そして、IPAが警告するのは、流暢な日本語が使われている点である。図3は、IPAに寄せられたランサムウェアに関する相談数の推移である。
初めてIPAに寄せられたランサムウェアに関する相談は、2011年7月とかなり以前であった。当然ながら、その頃の脅迫文は英語であった。ところが、2014年12月に日本語のランサムウェアの相談が寄せられるようになった。2015年4月には日本語によるランサムウェアの相談が6件となった(そのうちの1件は、企業から寄せられた相談であった)。
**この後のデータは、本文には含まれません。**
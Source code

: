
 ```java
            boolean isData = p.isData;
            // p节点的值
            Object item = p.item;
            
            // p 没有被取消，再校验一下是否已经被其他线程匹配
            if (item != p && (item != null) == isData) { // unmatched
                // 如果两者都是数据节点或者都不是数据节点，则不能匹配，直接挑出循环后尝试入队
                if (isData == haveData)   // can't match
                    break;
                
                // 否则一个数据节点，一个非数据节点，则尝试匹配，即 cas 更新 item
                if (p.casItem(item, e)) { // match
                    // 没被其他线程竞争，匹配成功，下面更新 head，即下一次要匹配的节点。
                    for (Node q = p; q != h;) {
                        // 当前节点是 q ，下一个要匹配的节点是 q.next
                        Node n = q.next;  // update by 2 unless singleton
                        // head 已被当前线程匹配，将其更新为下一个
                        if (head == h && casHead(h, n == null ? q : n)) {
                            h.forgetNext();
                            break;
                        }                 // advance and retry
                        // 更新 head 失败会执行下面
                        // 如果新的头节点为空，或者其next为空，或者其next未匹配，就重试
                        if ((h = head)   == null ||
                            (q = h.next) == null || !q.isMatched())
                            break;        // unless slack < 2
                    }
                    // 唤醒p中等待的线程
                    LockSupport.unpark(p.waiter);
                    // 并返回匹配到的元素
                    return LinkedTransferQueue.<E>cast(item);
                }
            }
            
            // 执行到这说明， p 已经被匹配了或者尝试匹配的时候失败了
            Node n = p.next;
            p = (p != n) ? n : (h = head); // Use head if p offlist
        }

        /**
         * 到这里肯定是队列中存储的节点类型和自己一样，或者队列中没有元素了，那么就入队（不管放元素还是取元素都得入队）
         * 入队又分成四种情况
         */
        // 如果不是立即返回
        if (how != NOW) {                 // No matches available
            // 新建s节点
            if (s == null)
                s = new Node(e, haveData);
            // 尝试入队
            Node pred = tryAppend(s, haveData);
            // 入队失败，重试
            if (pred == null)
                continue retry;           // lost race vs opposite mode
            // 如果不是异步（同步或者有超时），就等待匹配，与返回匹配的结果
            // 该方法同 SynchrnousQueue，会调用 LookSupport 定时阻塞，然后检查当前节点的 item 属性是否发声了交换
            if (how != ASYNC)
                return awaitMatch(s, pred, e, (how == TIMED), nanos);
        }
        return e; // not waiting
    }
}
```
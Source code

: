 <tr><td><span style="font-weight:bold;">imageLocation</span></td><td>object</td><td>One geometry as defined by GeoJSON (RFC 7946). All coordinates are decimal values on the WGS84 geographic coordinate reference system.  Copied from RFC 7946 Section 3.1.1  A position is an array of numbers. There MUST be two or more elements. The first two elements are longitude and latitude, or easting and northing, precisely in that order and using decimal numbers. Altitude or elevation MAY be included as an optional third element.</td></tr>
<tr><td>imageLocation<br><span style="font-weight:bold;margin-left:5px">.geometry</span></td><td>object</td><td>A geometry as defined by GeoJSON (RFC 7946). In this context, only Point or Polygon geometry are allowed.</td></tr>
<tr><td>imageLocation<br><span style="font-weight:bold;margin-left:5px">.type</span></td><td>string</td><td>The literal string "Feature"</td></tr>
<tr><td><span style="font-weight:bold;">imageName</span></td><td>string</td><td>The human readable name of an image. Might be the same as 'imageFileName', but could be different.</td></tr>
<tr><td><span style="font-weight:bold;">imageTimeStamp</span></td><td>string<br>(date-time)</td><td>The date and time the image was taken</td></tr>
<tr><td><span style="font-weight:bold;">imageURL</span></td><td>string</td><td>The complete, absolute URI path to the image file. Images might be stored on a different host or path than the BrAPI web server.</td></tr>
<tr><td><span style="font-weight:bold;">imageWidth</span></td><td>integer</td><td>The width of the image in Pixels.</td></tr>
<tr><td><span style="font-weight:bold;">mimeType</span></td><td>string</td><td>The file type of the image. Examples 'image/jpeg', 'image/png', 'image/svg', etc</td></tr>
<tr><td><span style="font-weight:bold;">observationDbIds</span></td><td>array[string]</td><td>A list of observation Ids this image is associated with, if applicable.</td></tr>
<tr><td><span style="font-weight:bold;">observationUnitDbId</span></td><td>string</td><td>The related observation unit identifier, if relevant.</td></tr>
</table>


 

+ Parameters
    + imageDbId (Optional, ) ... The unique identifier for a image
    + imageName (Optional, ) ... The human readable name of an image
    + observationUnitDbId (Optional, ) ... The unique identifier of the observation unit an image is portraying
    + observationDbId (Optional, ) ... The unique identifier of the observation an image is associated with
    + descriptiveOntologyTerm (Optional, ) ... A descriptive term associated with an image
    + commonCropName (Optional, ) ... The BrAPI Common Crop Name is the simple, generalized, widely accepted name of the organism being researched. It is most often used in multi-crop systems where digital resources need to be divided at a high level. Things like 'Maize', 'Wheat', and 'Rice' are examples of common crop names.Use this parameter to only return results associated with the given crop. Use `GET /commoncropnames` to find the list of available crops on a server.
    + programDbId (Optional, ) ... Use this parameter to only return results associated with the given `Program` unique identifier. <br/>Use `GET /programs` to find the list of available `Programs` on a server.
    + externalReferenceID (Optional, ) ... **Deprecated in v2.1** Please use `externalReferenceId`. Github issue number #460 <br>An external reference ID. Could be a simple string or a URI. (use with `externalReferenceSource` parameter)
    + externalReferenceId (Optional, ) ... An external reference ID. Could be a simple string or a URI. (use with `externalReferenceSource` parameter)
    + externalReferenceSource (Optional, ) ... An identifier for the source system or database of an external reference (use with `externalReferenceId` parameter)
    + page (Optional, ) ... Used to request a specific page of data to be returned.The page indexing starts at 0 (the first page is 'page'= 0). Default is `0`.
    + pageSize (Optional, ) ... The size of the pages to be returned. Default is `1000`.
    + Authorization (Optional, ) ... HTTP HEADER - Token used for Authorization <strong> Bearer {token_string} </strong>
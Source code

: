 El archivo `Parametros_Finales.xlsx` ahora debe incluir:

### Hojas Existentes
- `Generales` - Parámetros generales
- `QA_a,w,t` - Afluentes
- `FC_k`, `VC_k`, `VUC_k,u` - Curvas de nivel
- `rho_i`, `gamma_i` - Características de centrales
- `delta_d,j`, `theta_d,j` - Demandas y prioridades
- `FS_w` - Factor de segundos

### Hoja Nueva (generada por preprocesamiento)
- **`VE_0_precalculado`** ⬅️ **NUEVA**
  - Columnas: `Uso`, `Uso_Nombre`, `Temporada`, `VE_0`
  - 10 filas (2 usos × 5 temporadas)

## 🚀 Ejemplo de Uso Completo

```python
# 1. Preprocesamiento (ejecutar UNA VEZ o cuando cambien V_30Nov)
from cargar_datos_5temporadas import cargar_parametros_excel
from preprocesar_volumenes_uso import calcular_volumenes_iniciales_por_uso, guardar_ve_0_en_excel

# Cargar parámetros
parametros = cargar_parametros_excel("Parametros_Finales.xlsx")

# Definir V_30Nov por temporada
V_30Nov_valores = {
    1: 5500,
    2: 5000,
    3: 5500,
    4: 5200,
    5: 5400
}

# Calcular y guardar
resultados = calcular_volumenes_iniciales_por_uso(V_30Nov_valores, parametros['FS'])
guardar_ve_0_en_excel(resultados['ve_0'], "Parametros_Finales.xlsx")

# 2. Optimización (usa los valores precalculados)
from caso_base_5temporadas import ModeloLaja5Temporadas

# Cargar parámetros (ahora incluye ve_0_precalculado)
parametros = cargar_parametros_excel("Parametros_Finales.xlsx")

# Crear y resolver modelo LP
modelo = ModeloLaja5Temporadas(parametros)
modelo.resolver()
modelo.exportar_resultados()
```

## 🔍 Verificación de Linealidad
要求される身代金は、数万円程度である。さらに、支払い方法にビットコインが指定されていた。日本国内では、ビットコインはそれほど流通しておらず、このことが障壁となって被害が拡大することがないだろうと、IPAでは予測している。しかし、最初は機械翻訳したような日本語から、ネイティブのような日本語に変化してきたように、金銭を奪う方法も変化することは十分に考えられる。一方で、ランサムウェアに対する認知度も、IPAの2014年10月に実施した意識調査では2割程度とかなり低い。対策や危機意識が乏しい状態では、被害が急激に拡大する危険性もある。この点にも、IPAでは懸念を表明している。
ランサムウェアの感染経路
さて、ランサムウェアの感染経路についても、IPAでは調査を行っている。基本的には、他のウイルスなどと同様に、メール添付、メール内のURLのクリック、攻撃者の作成したWebサイトへ誘導されることで感染する。しかし、今回の相談では、特にそのような行為を行った形跡はみられなかった。よく確認してみると、怪しいとは思えないブログを閲覧した後で、身代金を請求されるようになったとのことだ。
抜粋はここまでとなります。